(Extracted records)
BEGIN

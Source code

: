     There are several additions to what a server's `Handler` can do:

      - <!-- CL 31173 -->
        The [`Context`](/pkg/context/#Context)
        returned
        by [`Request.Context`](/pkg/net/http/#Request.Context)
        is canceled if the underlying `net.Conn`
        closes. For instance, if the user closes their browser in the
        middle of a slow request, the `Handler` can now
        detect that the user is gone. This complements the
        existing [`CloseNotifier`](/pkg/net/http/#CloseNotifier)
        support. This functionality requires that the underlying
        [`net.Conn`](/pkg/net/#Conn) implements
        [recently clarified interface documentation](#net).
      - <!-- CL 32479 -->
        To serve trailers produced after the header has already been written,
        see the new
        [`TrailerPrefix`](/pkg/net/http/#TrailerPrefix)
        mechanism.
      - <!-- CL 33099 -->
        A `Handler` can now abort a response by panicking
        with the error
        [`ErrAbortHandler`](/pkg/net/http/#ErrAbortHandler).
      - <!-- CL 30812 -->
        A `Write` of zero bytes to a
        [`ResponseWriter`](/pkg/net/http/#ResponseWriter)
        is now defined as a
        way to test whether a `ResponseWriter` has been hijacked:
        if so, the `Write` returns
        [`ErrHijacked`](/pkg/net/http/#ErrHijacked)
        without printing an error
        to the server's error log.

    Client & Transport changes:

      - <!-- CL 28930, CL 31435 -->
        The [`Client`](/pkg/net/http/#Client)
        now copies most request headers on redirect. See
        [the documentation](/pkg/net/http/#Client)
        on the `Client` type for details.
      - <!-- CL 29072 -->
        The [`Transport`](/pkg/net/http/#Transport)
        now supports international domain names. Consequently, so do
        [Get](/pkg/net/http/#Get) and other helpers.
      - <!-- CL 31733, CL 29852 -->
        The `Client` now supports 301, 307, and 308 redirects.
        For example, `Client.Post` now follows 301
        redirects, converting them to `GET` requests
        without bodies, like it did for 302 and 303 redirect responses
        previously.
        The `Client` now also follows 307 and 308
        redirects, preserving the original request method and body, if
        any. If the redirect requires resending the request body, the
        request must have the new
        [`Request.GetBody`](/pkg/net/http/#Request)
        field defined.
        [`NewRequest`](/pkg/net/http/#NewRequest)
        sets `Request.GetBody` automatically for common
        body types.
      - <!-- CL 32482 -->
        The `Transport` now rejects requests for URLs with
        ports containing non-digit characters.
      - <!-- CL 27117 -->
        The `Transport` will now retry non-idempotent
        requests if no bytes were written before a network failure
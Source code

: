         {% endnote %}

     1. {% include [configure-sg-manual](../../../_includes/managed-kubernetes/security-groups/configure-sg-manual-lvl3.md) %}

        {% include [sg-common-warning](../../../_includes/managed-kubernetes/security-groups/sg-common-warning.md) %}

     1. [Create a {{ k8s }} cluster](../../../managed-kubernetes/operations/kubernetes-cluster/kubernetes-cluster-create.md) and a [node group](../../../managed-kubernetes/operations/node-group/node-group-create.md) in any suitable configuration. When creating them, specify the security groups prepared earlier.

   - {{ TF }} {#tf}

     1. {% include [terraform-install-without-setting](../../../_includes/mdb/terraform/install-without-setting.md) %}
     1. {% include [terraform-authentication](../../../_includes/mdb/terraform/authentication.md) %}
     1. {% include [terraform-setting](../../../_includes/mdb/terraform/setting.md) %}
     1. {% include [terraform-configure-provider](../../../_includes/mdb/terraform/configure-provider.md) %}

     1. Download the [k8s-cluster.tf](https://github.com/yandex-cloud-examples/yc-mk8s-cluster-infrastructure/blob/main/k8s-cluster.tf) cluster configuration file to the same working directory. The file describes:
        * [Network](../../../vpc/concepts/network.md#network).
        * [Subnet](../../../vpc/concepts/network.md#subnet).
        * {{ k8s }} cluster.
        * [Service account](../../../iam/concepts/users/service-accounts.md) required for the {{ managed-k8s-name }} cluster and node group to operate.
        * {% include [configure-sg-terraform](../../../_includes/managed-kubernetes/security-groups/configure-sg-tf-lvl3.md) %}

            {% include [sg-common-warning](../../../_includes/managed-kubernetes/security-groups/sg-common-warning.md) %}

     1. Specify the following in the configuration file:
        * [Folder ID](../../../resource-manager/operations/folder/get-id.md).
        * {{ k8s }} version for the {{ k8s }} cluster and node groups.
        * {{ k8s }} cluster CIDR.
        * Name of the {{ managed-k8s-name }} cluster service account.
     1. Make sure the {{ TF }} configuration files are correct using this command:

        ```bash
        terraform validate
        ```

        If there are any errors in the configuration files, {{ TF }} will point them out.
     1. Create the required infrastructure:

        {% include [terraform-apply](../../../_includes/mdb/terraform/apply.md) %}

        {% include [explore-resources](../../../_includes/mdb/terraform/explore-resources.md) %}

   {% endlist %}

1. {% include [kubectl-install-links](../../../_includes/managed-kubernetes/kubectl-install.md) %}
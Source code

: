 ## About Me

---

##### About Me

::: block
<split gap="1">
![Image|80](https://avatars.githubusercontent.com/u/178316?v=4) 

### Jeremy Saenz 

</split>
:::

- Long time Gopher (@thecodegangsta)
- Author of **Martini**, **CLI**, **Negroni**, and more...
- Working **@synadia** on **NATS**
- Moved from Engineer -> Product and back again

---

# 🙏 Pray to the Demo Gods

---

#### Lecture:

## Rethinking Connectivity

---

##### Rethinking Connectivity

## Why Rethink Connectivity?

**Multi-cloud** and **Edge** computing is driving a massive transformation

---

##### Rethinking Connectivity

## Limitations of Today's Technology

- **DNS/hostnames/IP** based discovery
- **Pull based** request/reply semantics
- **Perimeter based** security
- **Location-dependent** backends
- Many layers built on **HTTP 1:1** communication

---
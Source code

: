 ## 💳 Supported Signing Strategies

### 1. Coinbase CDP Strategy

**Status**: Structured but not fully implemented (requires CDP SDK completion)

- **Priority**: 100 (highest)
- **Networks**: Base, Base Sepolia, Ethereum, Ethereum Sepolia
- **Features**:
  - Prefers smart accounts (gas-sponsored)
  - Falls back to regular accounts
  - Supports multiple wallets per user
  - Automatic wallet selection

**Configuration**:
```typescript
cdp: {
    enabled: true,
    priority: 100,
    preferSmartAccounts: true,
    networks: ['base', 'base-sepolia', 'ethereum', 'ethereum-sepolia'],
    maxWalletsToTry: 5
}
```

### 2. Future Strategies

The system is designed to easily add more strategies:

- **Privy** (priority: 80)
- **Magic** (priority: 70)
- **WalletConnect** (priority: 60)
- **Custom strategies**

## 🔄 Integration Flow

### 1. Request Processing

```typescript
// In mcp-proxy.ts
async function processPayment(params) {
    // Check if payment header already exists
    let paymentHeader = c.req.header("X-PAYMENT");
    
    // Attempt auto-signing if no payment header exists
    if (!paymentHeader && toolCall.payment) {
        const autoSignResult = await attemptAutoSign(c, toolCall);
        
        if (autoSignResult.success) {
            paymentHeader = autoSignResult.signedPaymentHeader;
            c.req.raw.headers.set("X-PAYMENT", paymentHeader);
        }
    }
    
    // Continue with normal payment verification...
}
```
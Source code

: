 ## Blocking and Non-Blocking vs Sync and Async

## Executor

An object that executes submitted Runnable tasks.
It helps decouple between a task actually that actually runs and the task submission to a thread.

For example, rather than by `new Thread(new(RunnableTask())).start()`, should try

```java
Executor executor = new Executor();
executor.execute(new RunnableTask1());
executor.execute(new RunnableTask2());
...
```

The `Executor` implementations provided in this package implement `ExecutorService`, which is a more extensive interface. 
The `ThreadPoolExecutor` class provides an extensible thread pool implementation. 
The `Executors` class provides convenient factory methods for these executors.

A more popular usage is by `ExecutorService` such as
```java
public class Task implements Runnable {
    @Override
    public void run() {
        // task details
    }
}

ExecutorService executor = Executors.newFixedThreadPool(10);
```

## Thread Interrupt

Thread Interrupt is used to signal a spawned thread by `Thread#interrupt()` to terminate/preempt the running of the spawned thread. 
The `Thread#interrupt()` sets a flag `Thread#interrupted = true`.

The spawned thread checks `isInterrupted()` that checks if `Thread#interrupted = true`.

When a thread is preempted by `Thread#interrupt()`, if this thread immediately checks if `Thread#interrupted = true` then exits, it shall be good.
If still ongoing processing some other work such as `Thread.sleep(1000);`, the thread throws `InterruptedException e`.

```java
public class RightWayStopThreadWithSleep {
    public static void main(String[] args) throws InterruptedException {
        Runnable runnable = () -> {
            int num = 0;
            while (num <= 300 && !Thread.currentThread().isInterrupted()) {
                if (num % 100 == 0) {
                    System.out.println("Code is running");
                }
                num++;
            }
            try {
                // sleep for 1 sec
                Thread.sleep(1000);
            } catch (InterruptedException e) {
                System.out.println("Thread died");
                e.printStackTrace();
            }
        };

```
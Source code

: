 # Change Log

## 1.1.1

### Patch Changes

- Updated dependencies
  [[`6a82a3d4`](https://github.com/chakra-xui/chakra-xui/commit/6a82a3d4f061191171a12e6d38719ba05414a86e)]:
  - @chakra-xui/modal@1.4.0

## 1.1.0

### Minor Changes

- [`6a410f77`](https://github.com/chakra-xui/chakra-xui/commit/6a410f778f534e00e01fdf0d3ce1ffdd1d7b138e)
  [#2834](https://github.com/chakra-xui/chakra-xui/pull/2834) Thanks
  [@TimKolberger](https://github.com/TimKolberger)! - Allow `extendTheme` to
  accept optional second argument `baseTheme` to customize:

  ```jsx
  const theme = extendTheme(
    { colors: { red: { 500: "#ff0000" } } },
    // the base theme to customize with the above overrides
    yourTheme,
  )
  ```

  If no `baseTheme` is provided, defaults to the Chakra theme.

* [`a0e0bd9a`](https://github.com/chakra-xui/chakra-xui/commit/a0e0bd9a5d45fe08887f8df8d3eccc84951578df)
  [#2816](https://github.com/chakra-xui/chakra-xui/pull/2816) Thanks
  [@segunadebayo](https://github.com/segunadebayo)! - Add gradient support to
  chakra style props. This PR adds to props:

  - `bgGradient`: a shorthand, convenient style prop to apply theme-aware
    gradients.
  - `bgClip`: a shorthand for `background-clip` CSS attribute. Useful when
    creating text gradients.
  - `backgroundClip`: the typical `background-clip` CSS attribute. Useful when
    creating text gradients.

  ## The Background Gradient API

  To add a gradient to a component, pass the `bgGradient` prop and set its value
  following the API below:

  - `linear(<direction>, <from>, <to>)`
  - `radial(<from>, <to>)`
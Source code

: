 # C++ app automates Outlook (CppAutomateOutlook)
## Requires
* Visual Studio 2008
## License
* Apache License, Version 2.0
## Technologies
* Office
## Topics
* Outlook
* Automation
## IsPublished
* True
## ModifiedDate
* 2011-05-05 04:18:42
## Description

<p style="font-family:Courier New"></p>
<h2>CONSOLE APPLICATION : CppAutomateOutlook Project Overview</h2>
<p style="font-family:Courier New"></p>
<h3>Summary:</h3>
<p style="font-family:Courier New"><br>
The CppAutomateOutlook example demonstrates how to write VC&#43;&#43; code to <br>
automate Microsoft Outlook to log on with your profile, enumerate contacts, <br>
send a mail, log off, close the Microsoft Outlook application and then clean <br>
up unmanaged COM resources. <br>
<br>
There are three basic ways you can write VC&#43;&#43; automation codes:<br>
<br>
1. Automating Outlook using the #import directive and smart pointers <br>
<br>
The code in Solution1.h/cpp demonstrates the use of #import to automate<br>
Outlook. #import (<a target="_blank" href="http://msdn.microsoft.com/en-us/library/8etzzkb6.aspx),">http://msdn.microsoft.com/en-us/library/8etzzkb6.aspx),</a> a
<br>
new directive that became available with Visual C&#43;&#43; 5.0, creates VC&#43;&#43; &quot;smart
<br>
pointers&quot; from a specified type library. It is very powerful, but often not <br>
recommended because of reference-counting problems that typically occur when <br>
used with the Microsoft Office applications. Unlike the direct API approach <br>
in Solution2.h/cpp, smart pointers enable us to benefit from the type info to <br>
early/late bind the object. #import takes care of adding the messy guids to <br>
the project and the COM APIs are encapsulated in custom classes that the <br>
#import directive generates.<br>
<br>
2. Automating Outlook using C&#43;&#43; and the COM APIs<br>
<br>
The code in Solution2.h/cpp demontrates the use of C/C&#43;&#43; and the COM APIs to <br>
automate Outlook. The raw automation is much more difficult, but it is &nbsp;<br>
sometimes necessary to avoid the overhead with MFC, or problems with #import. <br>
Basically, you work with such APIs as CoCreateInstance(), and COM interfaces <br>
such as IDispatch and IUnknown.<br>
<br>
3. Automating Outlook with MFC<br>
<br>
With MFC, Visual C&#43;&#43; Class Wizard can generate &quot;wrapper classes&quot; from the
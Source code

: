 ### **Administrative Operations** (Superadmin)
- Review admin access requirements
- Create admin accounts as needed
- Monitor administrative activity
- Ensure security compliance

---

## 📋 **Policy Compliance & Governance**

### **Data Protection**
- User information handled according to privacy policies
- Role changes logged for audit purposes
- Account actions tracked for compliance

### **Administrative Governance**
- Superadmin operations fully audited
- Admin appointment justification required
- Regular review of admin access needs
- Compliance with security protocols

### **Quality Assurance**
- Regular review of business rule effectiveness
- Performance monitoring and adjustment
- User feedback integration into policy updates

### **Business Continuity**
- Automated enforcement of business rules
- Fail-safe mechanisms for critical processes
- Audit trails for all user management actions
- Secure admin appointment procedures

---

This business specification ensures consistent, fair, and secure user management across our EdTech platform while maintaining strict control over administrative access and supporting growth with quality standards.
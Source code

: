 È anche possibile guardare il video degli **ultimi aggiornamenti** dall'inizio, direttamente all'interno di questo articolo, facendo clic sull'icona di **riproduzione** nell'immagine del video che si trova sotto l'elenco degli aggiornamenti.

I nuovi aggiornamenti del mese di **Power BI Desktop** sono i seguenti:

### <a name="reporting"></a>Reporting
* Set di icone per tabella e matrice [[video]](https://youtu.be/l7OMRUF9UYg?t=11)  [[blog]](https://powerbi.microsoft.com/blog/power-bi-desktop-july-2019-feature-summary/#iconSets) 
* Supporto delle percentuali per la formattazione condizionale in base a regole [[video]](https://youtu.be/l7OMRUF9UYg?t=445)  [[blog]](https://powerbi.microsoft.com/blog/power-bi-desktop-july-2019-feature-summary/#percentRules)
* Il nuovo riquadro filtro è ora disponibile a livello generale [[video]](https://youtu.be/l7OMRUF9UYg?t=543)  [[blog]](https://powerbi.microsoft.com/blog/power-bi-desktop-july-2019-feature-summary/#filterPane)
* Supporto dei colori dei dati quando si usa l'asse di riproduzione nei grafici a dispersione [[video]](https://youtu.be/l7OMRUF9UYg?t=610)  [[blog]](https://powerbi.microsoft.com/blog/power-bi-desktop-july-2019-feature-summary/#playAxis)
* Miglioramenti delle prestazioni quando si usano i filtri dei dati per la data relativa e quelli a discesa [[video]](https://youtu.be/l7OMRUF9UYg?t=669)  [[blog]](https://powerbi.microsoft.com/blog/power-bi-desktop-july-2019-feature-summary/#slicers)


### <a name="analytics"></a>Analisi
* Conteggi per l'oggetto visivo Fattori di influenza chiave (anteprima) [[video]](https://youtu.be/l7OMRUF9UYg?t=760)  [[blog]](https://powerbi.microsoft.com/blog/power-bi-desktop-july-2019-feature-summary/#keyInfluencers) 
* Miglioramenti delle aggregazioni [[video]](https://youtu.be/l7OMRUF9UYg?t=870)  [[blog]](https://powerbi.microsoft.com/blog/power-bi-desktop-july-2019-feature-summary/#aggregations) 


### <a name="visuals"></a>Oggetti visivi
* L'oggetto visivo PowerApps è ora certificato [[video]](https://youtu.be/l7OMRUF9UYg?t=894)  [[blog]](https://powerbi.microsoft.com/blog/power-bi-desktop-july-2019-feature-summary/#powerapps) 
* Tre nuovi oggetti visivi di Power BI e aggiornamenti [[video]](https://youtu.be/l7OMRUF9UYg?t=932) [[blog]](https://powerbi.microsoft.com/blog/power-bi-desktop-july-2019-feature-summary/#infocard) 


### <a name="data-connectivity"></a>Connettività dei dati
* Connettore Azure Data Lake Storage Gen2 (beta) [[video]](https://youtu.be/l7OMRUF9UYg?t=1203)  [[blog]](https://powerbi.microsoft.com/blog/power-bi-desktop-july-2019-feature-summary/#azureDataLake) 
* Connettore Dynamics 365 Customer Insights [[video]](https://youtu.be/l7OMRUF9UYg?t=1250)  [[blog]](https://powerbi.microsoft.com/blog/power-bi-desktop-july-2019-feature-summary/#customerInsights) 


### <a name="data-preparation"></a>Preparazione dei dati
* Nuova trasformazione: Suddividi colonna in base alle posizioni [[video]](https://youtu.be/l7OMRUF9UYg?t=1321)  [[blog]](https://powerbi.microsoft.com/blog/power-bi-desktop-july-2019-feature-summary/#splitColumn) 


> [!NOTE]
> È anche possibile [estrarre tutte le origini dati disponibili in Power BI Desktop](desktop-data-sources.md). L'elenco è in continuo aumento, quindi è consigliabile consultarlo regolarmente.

END

REQUIRED WORK:
Take the lines from the top of the data through the one that contains "- <!-- CL 28930, CL 31435 -->" and copy them exactly, leaving out every line after it.

REPLY TO THE TASK:
Source code

:     There are several additions to what a server's `Handler` can do:

      - <!-- CL 31173 -->
        The [`Context`](/pkg/context/#Context)
        returned
        by [`Request.Context`](/pkg/net/http/#Request.Context)
        is canceled if the underlying `net.Conn`
        closes. For instance, if the user closes their browser in the
        middle of a slow request, the `Handler` can now
        detect that the user is gone. This complements the
        existing [`CloseNotifier`](/pkg/net/http/#CloseNotifier)
        support. This functionality requires that the underlying
        [`net.Conn`](/pkg/net/#Conn) implements
        [recently clarified interface documentation](#net).
      - <!-- CL 32479 -->
        To serve trailers produced after the header has already been written,
        see the new
        [`TrailerPrefix`](/pkg/net/http/#TrailerPrefix)
        mechanism.
      - <!-- CL 33099 -->
        A `Handler` can now abort a response by panicking
        with the error
        [`ErrAbortHandler`](/pkg/net/http/#ErrAbortHandler).
      - <!-- CL 30812 -->
        A `Write` of zero bytes to a
        [`ResponseWriter`](/pkg/net/http/#ResponseWriter)
        is now defined as a
        way to test whether a `ResponseWriter` has been hijacked:
        if so, the `Write` returns
        [`ErrHijacked`](/pkg/net/http/#ErrHijacked)
        without printing an error
        to the server's error log.

    Client & Transport changes:

      - <!-- CL 28930, CL 31435 -->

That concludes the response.